** SUPPLIED DATA follows **

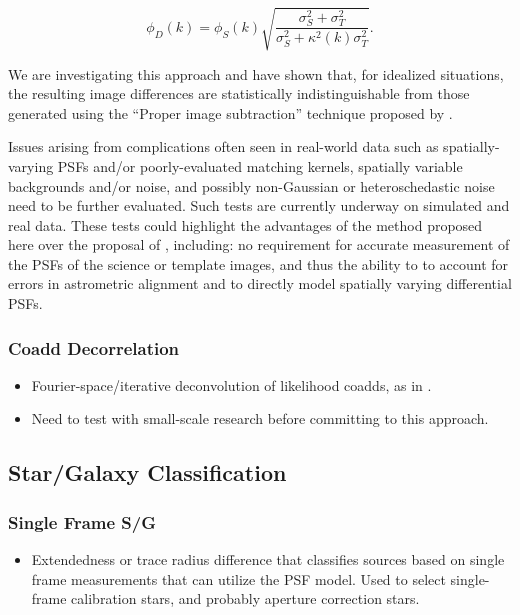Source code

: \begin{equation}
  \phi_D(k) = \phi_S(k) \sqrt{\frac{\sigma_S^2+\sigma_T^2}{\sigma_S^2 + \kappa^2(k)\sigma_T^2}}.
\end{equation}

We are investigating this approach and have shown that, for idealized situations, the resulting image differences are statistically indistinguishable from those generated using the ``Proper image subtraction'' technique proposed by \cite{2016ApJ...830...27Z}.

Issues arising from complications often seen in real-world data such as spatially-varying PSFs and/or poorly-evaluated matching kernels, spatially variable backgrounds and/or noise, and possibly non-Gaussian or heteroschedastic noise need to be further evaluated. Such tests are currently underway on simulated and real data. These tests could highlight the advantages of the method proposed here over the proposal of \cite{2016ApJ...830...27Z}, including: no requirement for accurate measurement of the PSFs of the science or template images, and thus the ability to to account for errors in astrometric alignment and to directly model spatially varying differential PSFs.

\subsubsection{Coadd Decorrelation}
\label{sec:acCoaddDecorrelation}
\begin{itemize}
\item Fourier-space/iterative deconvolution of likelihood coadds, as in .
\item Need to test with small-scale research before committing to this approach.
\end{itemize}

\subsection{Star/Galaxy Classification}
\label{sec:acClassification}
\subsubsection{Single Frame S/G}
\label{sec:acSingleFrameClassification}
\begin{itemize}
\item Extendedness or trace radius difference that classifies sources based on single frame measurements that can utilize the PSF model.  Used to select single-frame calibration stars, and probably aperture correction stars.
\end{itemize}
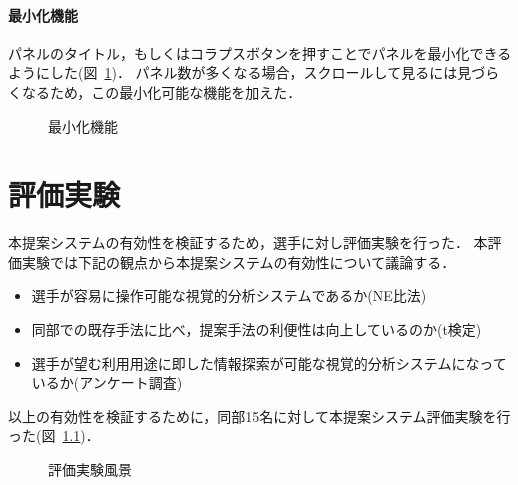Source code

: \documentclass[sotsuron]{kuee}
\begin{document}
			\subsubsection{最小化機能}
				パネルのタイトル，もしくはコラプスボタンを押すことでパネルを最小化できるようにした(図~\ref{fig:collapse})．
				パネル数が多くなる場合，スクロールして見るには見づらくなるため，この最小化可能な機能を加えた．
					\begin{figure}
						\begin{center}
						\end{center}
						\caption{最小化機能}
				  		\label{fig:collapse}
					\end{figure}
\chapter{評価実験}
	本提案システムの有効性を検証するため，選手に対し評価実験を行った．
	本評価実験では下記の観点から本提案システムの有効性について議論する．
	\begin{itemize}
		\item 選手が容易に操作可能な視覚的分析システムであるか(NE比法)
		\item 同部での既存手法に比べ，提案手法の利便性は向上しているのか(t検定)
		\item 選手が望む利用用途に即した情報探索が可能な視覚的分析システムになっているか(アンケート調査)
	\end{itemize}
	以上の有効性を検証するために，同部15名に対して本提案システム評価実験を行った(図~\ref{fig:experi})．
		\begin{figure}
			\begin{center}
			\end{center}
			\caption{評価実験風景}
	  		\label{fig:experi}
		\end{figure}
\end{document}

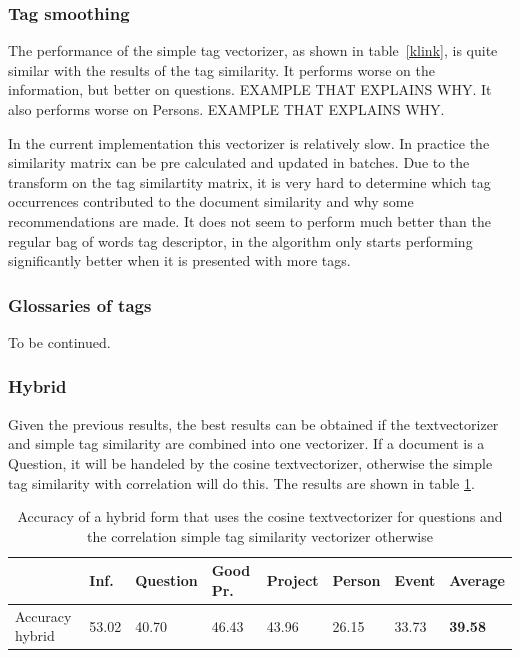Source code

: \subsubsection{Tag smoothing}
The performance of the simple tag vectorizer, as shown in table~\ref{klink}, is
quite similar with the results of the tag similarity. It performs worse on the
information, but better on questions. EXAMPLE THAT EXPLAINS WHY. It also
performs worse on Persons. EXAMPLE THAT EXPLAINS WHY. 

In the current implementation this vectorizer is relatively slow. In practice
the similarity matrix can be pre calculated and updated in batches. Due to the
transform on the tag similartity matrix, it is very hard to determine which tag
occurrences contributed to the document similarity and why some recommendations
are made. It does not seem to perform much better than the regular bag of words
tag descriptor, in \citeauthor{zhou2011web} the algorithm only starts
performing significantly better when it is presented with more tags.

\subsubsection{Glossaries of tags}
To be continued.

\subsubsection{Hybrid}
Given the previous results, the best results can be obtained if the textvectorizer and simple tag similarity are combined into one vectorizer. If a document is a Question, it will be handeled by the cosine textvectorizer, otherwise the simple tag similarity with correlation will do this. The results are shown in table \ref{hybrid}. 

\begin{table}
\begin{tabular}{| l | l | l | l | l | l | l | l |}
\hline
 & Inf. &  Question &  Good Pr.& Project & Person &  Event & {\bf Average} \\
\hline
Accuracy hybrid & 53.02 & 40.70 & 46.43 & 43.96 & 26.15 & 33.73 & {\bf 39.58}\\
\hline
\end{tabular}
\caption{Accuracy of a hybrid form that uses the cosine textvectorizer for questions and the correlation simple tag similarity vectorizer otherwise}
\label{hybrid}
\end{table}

** End of SUPPLIED DATA **
** SUPPLIED DATA follows **

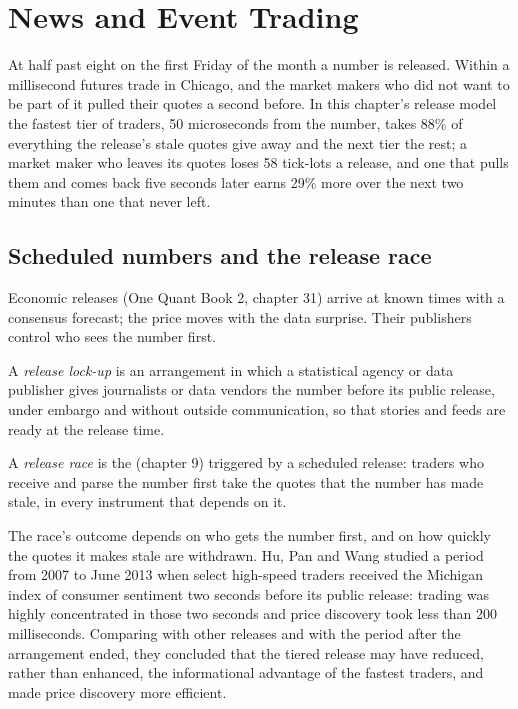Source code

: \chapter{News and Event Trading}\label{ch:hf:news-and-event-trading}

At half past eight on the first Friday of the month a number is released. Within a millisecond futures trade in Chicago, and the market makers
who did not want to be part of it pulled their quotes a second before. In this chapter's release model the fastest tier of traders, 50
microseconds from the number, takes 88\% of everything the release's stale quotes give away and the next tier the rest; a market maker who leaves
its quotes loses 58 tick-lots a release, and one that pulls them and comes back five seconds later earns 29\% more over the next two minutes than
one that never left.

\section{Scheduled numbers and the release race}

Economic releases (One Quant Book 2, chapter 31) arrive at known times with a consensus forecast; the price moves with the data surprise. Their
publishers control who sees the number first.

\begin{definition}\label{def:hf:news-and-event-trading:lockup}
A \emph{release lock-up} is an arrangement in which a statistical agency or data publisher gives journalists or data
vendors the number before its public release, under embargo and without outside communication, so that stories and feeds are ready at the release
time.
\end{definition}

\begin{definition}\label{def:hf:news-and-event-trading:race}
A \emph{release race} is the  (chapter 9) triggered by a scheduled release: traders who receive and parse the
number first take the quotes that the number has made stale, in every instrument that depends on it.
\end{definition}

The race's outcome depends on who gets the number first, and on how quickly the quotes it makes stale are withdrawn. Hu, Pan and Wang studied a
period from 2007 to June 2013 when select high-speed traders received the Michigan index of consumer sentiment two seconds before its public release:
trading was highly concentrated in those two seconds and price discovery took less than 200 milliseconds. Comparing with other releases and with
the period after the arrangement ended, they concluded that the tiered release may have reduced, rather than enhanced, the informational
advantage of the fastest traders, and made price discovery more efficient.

** End of SUPPLIED DATA **
** SUPPLIED DATA follows **

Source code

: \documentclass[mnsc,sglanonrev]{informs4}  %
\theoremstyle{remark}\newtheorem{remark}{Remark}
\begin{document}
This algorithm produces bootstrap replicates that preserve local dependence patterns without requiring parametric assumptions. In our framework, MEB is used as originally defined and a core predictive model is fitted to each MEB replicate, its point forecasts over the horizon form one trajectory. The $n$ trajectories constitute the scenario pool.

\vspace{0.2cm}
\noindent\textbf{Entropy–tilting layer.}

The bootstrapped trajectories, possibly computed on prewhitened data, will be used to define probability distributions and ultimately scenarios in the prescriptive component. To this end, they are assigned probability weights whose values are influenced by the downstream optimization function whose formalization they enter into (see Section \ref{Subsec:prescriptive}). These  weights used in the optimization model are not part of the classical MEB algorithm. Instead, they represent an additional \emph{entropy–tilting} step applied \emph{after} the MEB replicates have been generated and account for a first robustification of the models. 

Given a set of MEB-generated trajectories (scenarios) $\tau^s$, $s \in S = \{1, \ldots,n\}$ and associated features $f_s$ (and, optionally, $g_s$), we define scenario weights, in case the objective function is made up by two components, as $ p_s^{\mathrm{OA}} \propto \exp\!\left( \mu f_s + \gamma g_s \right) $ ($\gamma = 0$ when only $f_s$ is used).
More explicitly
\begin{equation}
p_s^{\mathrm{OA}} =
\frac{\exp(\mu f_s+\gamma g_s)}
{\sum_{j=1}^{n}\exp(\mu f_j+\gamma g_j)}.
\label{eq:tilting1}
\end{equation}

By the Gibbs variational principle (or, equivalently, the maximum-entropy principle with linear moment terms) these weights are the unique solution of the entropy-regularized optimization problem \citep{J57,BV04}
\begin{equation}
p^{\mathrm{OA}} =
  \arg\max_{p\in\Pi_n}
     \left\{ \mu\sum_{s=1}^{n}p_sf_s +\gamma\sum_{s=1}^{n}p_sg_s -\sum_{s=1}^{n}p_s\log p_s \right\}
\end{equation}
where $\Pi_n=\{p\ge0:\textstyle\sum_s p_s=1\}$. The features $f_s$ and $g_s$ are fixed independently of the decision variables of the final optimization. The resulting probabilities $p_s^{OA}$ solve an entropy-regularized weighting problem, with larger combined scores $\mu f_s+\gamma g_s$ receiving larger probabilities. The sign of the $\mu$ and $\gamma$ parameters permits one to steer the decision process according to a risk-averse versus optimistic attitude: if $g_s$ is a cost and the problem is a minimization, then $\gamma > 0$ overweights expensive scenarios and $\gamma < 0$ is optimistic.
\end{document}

** End of SUPPLIED DATA **

• WORK ORDER: For this exercise, please output exactly the lines above starting at the line with "At half past" and ending at the line with "numbers and the", ends included.

• THE ANSWER:
At half past eight on the first Friday of the month a number is released. Within a millisecond futures trade in Chicago, and the market makers
who did not want to be part of it pulled their quotes a second before. In this chapter's release model the fastest tier of traders, 50
microseconds from the number, takes 88\% of everything the release's stale quotes give away and the next tier the rest; a market maker who leaves
its quotes loses 58 tick-lots a release, and one that pulls them and comes back five seconds later earns 29\% more over the next two minutes than
one that never left.

\section{Scheduled numbers and the release race}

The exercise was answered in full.